Although witnesses were incorrect about the size of the cats, they got most of it right. And despite years worth of sightings, no credible prints, hair, scat, photos, or video surfaced. So a small group of cats - without technology or superior intelligence - managed to elude the people who were looking for them, and avoid providing any good evidence of their existence, for years.
Why, then, is it so impossible to believe that a group of theoretically intelligent creatures, possibly with advanced technology, manage to prevent leaving concrete evidence of their existence?
And although we know that witnesses are not 100% reliable about what they've seen, our black cat witnesses were mostly correct about what they saw; it was a black cat that wasn't an ordinary domestic cat. Why, then, can we not also believe that all the hundreds (thousands?) of UFO and alien witnesses probably also have it mostly right? They've seen something that isn't a conventional aircraft, bird, Venus, etc.
The melanistic bobcats of Florida are but one example of anomalies which were seen by witnesses for years before they were proven to exist. Cryptozoology is full of examples.
I personally, therefore, conclude that lack of "good evidence" does not mean that UFOs and/or aliens don't exist. All those people are seeing something, and history suggests that, collectively, they are probably at least 'mostly right' about what they are seeing.

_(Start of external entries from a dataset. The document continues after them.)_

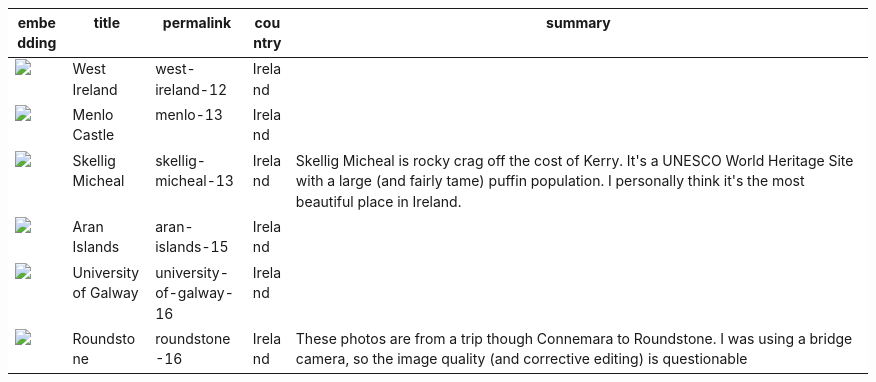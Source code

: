 | embedding                                             | title                                     | permalink                   | country                  | summary                                                                                                                                                                                                                                                                                                                                                                                                                                                                                                                             |
| ----------------------------------------------------- | ----------------------------------------- | --------------------------- | ------------------------ | ----------------------------------------------------------------------------------------------------------------------------------------------------------------------------------------------------------------------------------------------------------------------------------------------------------------------------------------------------------------------------------------------------------------------------------------------------------------------------------------------------------------------------------- |
| ![](https://photos-cdn.rgrannell.xyz/9e77902d2b.webp) | West Ireland                              | west-ireland-12             | Ireland                  |                                                                                                                                                                                                                                                                                                                                                                                                                                                                                                                                     |
| ![](https://photos-cdn.rgrannell.xyz/807821d9d1.webp) | Menlo Castle                              | menlo-13                    | Ireland                  |                                                                                                                                                                                                                                                                                                                                                                                                                                                                                                                                     |
| ![](https://photos-cdn.rgrannell.xyz/896f8e75af.webp) | Skellig Micheal                           | skellig-micheal-13          | Ireland                  | Skellig Micheal is rocky crag off the cost of Kerry. It's a UNESCO World Heritage Site with a large (and fairly tame) puffin population. I personally think it's the most beautiful place in Ireland.                                                                                                                                                                                                                                                                                                                               |
| ![](https://photos-cdn.rgrannell.xyz/dbdcf086ab.webp) | Aran Islands                              | aran-islands-15             | Ireland                  |                                                                                                                                                                                                                                                                                                                                                                                                                                                                                                                                     |
| ![](https://photos-cdn.rgrannell.xyz/6c6c92d6d4.webp) | University of Galway                      | university-of-galway-16     | Ireland                  |                                                                                                                                                                                                                                                                                                                                                                                                                                                                                                                                     |
| ![](https://photos-cdn.rgrannell.xyz/a30333da9d.webp) | Roundstone                                | roundstone-16               | Ireland                  | These photos are from a trip though Connemara to Roundstone. I was using a bridge camera, so the image quality (and corrective editing) is questionable                                                                                                                                                                                                                                                                                                                                                                             |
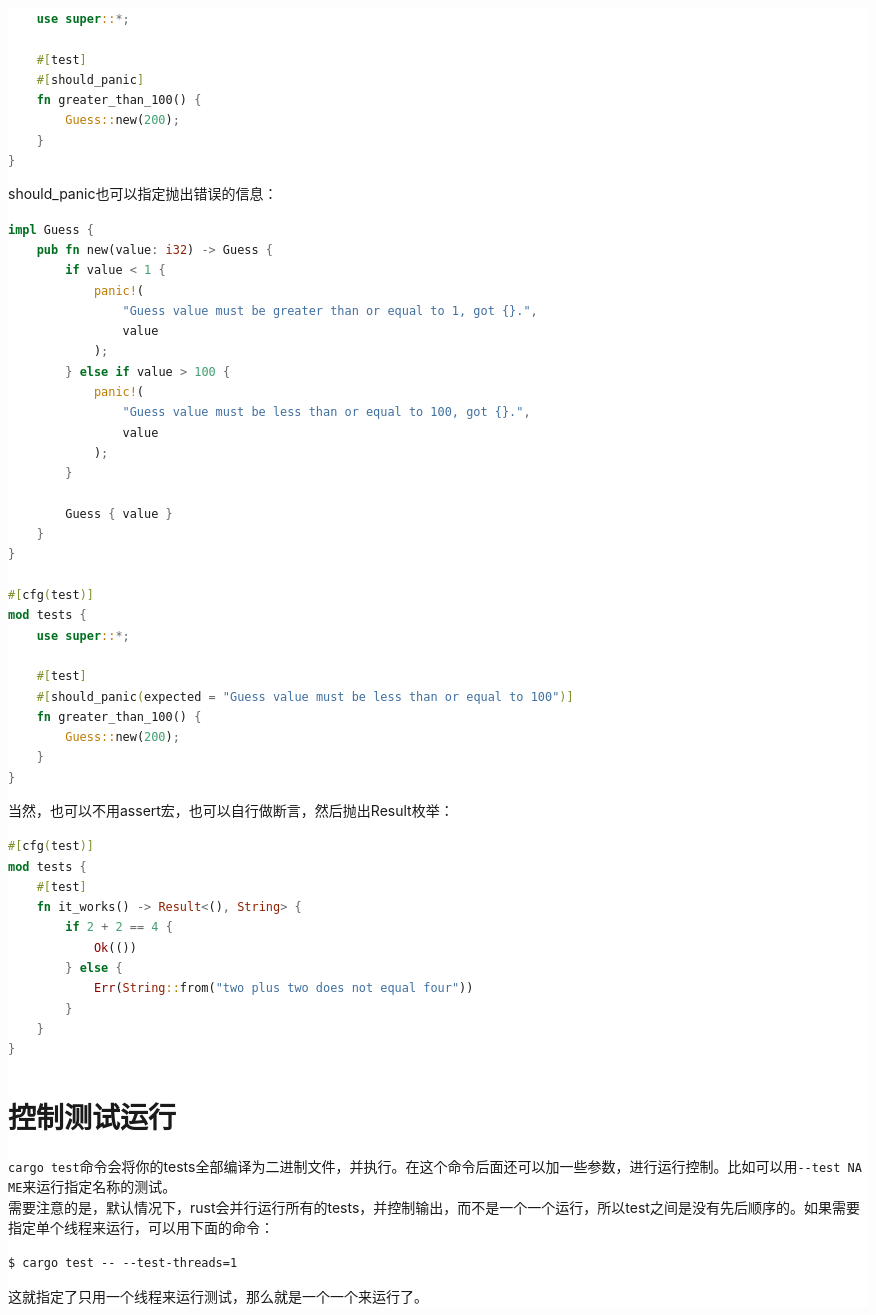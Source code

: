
 ```Rust
    use super::*;

    #[test]
    #[should_panic]
    fn greater_than_100() {
        Guess::new(200);
    }
}
```
should_panic也可以指定抛出错误的信息：
```Rust
impl Guess {
    pub fn new(value: i32) -> Guess {
        if value < 1 {
            panic!(
                "Guess value must be greater than or equal to 1, got {}.",
                value
            );
        } else if value > 100 {
            panic!(
                "Guess value must be less than or equal to 100, got {}.",
                value
            );
        }

        Guess { value }
    }
}

#[cfg(test)]
mod tests {
    use super::*;

    #[test]
    #[should_panic(expected = "Guess value must be less than or equal to 100")]
    fn greater_than_100() {
        Guess::new(200);
    }
}
```
当然，也可以不用assert宏，也可以自行做断言，然后抛出Result枚举：
```Rust
#[cfg(test)]
mod tests {
    #[test]
    fn it_works() -> Result<(), String> {
        if 2 + 2 == 4 {
            Ok(())
        } else {
            Err(String::from("two plus two does not equal four"))
        }
    }
}
```
# 控制测试运行
`cargo test`命令会将你的tests全部编译为二进制文件，并执行。在这个命令后面还可以加一些参数，进行运行控制。比如可以用`--test NAME`来运行指定名称的测试。<br>
需要注意的是，默认情况下，rust会并行运行所有的tests，并控制输出，而不是一个一个运行，所以test之间是没有先后顺序的。如果需要指定单个线程来运行，可以用下面的命令：
```Shell
$ cargo test -- --test-threads=1
```
这就指定了只用一个线程来运行测试，那么就是一个一个来运行了。<br>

In conclusion, I submit that it is not reasonable to assert that all the people who have seen aliens or UFOs can't be seeing something that is a real phenomenon just because there isn't adequate concrete evidence to convince the skeptic, and the skeptic who says otherwise is going against logic, reason, and historical fact in order to decide that they can't be real.
No, I have not proved that they do exist. I have merely made what I think is a good argument against being able to conclusively say that they don't exist.
[edit on 27-7-2008 by Heike]


I am sorry you get disappointed every year
waiting for santa to show that is not our fault.